Is it possible to count objects you can't see?

If you've ever received a boxed gift, or a mysterious package from Amazon, you might have tried to lightly shake the box to try to guess its contents. Shaking a box can provide a surprising amount of information about what's inside: for example, it might allow us to distinguish between soft items like clothing and hard items like a book. Or we might get a sense of the size of the objects, their weight, or how many there are.

But are these guesses reliable? How often are our predictions after shaking a box actually correct?

A new study by Ilja Frissen and colleagues published this month in Perception sheds light on this question. In three experiments, the researchers examined whether people could accurately guess the number of spheres in a box by shaking the box for up to five seconds using haptic perception (the use of touch sensations).

In the first experiment, 15 participants were given small cardboard boxes and were told there could be 1, 2, 3, 4, or 5 small spheres inside. While wearing noise-canceling headphones playing white noise, they were instructed to shake each box and guess the number of spheres. The spheres were small and varied in weight between 3.5 grams and 0.8 grams, so that participants could not simply base their answers on the total weight of the box. The results showed that participants were remarkably accurate at estimating the number of spheres:

Figure 1 from Frissen et al. (2003)
Estimated number of objects as a function of the true number of objects.
Source: Figure 1 from Frissen et al. (2003)

Despite overall accurate performance, there was a consistent bias: Participants tended to underestimate the number of spheres when the box contained 4 or 5 spheres. This bias was even more pronounced when the spheres were lighter.

The authors considered that restricting the set of possible answers (1 through 5) could bias participants or give them additional information that they would not normally have. So in their second experiment, a new group of participants completed the task without knowing the range of possible answers. In this case, performance was nearly identical to that in first experiment, showing the same level of accuracy and the same underestimating bias.

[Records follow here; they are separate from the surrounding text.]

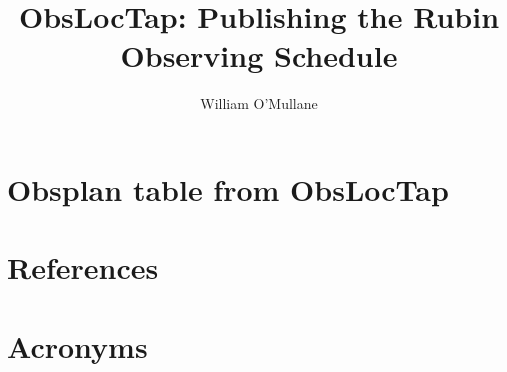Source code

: \documentclass[DM,lsstdraft,authoryear,toc]{lsstdoc}
\title{ObsLocTap: Publishing the Rubin Observing Schedule}
\author{%
William O'Mullane
}
\date{\vcsDate}
\begin{document}
\mkshorttitle




\appendix
\section{Obsplan table from ObsLocTap} \label{sec:obsplan}

\section{References} \label{sec:bib}
\renewcommand{\refname}{} %


\section{Acronyms} \label{sec:acronyms}

\end{document}
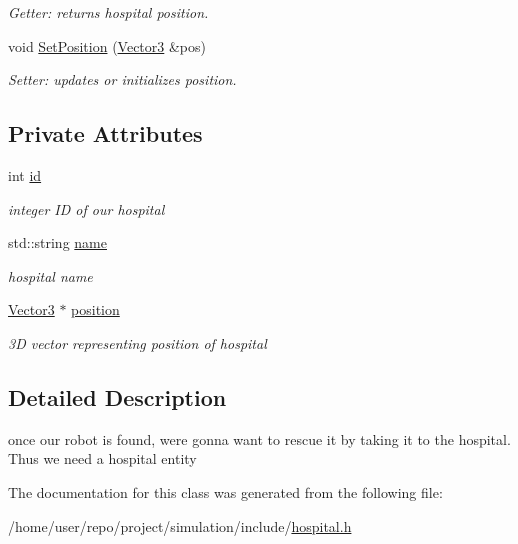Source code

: \begin{DoxyCompactItemize}
\begin{DoxyCompactList}\small\item\em Getter\+: returns hospital position. \end{DoxyCompactList}\item 
\mbox{\label{classHospital_a712a53eb9795a0362c6aa543a49667eb}} 
void \hyperlink{classHospital_a712a53eb9795a0362c6aa543a49667eb}{Set\+Position} (\hyperlink{classVector3}{Vector3} \&pos)
\begin{DoxyCompactList}\small\item\em Setter\+: updates or initializes position. \end{DoxyCompactList}\end{DoxyCompactItemize}
\subsection*{Private Attributes}
\begin{DoxyCompactItemize}
\item 
\mbox{\label{classHospital_ad04682106dbb95ac699a4fc90436db0e}} 
int \hyperlink{classHospital_ad04682106dbb95ac699a4fc90436db0e}{id}
\begin{DoxyCompactList}\small\item\em integer ID of our hospital \end{DoxyCompactList}\item 
\mbox{\label{classHospital_a26fa9b5e5ae30cc8db885c84e02fc2de}} 
std\+::string \hyperlink{classHospital_a26fa9b5e5ae30cc8db885c84e02fc2de}{name}
\begin{DoxyCompactList}\small\item\em hospital name \end{DoxyCompactList}\item 
\mbox{\label{classHospital_ae7d66c3913d623f18bb0dde46a624e61}} 
\hyperlink{classVector3}{Vector3} $\ast$ \hyperlink{classHospital_ae7d66c3913d623f18bb0dde46a624e61}{position}
\begin{DoxyCompactList}\small\item\em 3D vector representing position of hospital \end{DoxyCompactList}\end{DoxyCompactItemize}


\subsection{Detailed Description}
once our robot is found, we\textquotesingle{}re gonna want to rescue it by taking it to the hospital. Thus we need a hospital entity 

The documentation for this class was generated from the following file\+:\begin{DoxyCompactItemize}
\item 
/home/user/repo/project/simulation/include/\hyperlink{hospital_8h}{hospital.\+h}\end{DoxyCompactItemize}
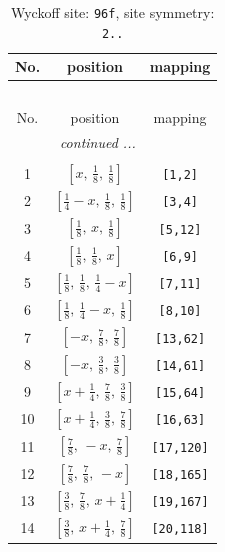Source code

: \documentclass[fleqn,8pt]{jsarticle}
\begin{document}
\begin{longtable}{ccc}
\caption{Wyckoff site: {\tt 96f}, site symmetry: {\tt 2..}}
 \\
 \hline \hline
No. & position & mapping \\ \hline \endfirsthead

\multicolumn{2}{l}{\tablename\ \thetable{}} \\
 \hline \hline
No. & position & mapping \\ \hline \endhead

 \hline \hline
\multicolumn{2}{r}{\footnotesize\it continued ...} \\ \endfoot

 \hline \hline
\multicolumn{2}{r}{} \\ \endlastfoot

1 & $\left[ x,\, \frac{1}{8},\, \frac{1}{8} \right]$ & {\tt [1,2]} \\ \hline
2 & $\left[ \frac{1}{4} - x,\, \frac{1}{8},\, \frac{1}{8} \right]$ & {\tt [3,4]} \\ \hline
3 & $\left[ \frac{1}{8},\, x,\, \frac{1}{8} \right]$ & {\tt [5,12]} \\ \hline
4 & $\left[ \frac{1}{8},\, \frac{1}{8},\, x \right]$ & {\tt [6,9]} \\ \hline
5 & $\left[ \frac{1}{8},\, \frac{1}{8},\, \frac{1}{4} - x \right]$ & {\tt [7,11]} \\ \hline
6 & $\left[ \frac{1}{8},\, \frac{1}{4} - x,\, \frac{1}{8} \right]$ & {\tt [8,10]} \\ \hline
7 & $\left[ - x,\, \frac{7}{8},\, \frac{7}{8} \right]$ & {\tt [13,62]} \\ \hline
8 & $\left[ - x,\, \frac{3}{8},\, \frac{3}{8} \right]$ & {\tt [14,61]} \\ \hline
9 & $\left[ x + \frac{1}{4},\, \frac{7}{8},\, \frac{3}{8} \right]$ & {\tt [15,64]} \\ \hline
10 & $\left[ x + \frac{1}{4},\, \frac{3}{8},\, \frac{7}{8} \right]$ & {\tt [16,63]} \\ \hline
11 & $\left[ \frac{7}{8},\, - x,\, \frac{7}{8} \right]$ & {\tt [17,120]} \\ \hline
12 & $\left[ \frac{7}{8},\, \frac{7}{8},\, - x \right]$ & {\tt [18,165]} \\ \hline
13 & $\left[ \frac{3}{8},\, \frac{7}{8},\, x + \frac{1}{4} \right]$ & {\tt [19,167]} \\ \hline
14 & $\left[ \frac{3}{8},\, x + \frac{1}{4},\, \frac{7}{8} \right]$ & {\tt [20,118]} \\ \hline

\end{longtable}
\end{document}
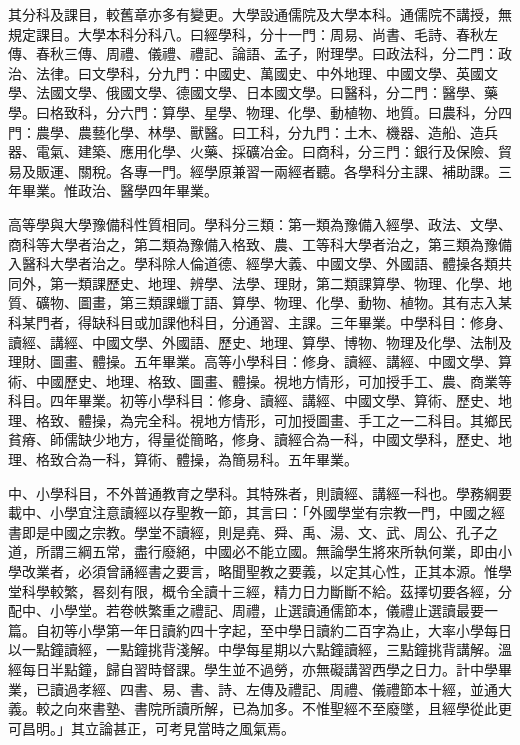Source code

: \begin{pinyinscope}
其分科及課目，較舊章亦多有變更。大學設通儒院及大學本科。通儒院不講授，無規定課目。大學本科分科八。曰經學科，分十一門：周易、尚書、毛詩、春秋左傳、春秋三傳、周禮、儀禮、禮記、論語、孟子，附理學。曰政法科，分二門：政治、法律。曰文學科，分九門：中國史、萬國史、中外地理、中國文學、英國文學、法國文學、俄國文學、德國文學、日本國文學。曰醫科，分二門：醫學、藥學。曰格致科，分六門：算學、星學、物理、化學、動植物、地質。曰農科，分四門：農學、農藝化學、林學、獸醫。曰工科，分九門：土木、機器、造船、造兵器、電氣、建築、應用化學、火藥、採礦冶金。曰商科，分三門：銀行及保險、貿易及販運、關稅。各專一門。經學原兼習一兩經者聽。各學科分主課、補助課。三年畢業。惟政治、醫學四年畢業。

高等學與大學豫備科性質相同。學科分三類：第一類為豫備入經學、政法、文學、商科等大學者治之，第二類為豫備入格致、農、工等科大學者治之，第三類為豫備入醫科大學者治之。學科除人倫道德、經學大義、中國文學、外國語、體操各類共同外，第一類課歷史、地理、辨學、法學、理財，第二類課算學、物理、化學、地質、礦物、圖畫，第三類課蠟丁語、算學、物理、化學、動物、植物。其有志入某科某門者，得缺科目或加課他科目，分通習、主課。三年畢業。中學科目：修身、讀經、講經、中國文學、外國語、歷史、地理、算學、博物、物理及化學、法制及理財、圖畫、體操。五年畢業。高等小學科目：修身、讀經、講經、中國文學、算術、中國歷史、地理、格致、圖畫、體操。視地方情形，可加授手工、農、商業等科目。四年畢業。初等小學科目：修身、讀經、講經、中國文學、算術、歷史、地理、格致、體操，為完全科。視地方情形，可加授圖畫、手工之一二科目。其鄉民貧瘠、師儒缺少地方，得量從簡略，修身、讀經合為一科，中國文學科，歷史、地理、格致合為一科，算術、體操，為簡易科。五年畢業。

中、小學科目，不外普通教育之學科。其特殊者，則讀經、講經一科也。學務綱要載中、小學宜注意讀經以存聖教一節，其言曰：「外國學堂有宗教一門，中國之經書即是中國之宗教。學堂不讀經，則是堯、舜、禹、湯、文、武、周公、孔子之道，所謂三綱五常，盡行廢絕，中國必不能立國。無論學生將來所執何業，即由小學改業者，必須曾誦經書之要言，略聞聖教之要義，以定其心性，正其本源。惟學堂科學較繁，晷刻有限，概令全讀十三經，精力日力斷斷不給。茲擇切要各經，分配中、小學堂。若卷帙繁重之禮記、周禮，止選讀通儒節本，儀禮止選讀最要一篇。自初等小學第一年日讀約四十字起，至中學日讀約二百字為止，大率小學每日以一點鐘讀經，一點鐘挑背淺解。中學每星期以六點鐘讀經，三點鐘挑背講解。溫經每日半點鐘，歸自習時督課。學生並不過勞，亦無礙講習西學之日力。計中學畢業，已讀過孝經、四書、易、書、詩、左傳及禮記、周禮、儀禮節本十經，並通大義。較之向來書塾、書院所讀所解，已為加多。不惟聖經不至廢墜，且經學從此更可昌明。」其立論甚正，可考見當時之風氣焉。


\end{pinyinscope}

Testing the influence of weight

It could be that participants were using the overall weight of the box as a cue: Heavier boxes are likely to have more spheres than lighter boxes. In the third experiment, researchers equated the weight of all the boxes by using lighter spheres for the larger numbers and heavier spheres for the smaller numbers. The findings again showed consistently accurate performance, and a significant weight bias, in which lighter (and more numerous) spheres led to smaller number estimations.

This is not the first study to examine how we can use haptics to count invisible objects. An earlier study by Myrthe Plaisier and Jeroen Smeets (2017) designed a similar task and compared whether people could judge the number of objects in a small box using haptic plus auditory cues, compared to auditory cues alone. When shaking a box, participants could both feel and hear the spheres bouncing. The researchers recorded the sounds made when one group of participants shook the boxes, and presented those same sounds to another group of participants. They found that with audio-only cues, participants lost track of the number of spheres after 3. In other words, they couldn't tell the difference between the sounds made by 3, 4, or 5 bouncing spheres.

The current study shows that auditory information is not actually required. Even with noise-canceling headphones, participants were quite accurate, indicating that haptic cues alone are sufficient to estimate the number of spheres in the box.

Future studies could further explore what aspect of the haptic cues matter the most. For example, is it enough to just feel the bouncing balls, or is the act of shaking also necessary? Alternatively, one could shake a virtual box, hear the sounds, but not feel the haptic cues. Would the act of shaking in addition to the auditory information be sufficient?

Overall, these studies clearly indicate that when we shake a box we can gather a lot of information about its contents. This information does not depend just on the weight of the box and the sounds we hear as we shake it, but also critically on the haptic sensations on our hands.

References

Frissen, I., Kappassov, Z., Huang, K. Y., & Ziat, M. (2023). Humans can sense small numbers of objects in a box by touch alone. Perception, 03010066231201960.

Plaisier, M. A., & Smeets, J. B. (2017, June). How many objects are inside this box?. In 2017 IEEE World Haptics Conference (WHC) (pp. 240-244). IEEE.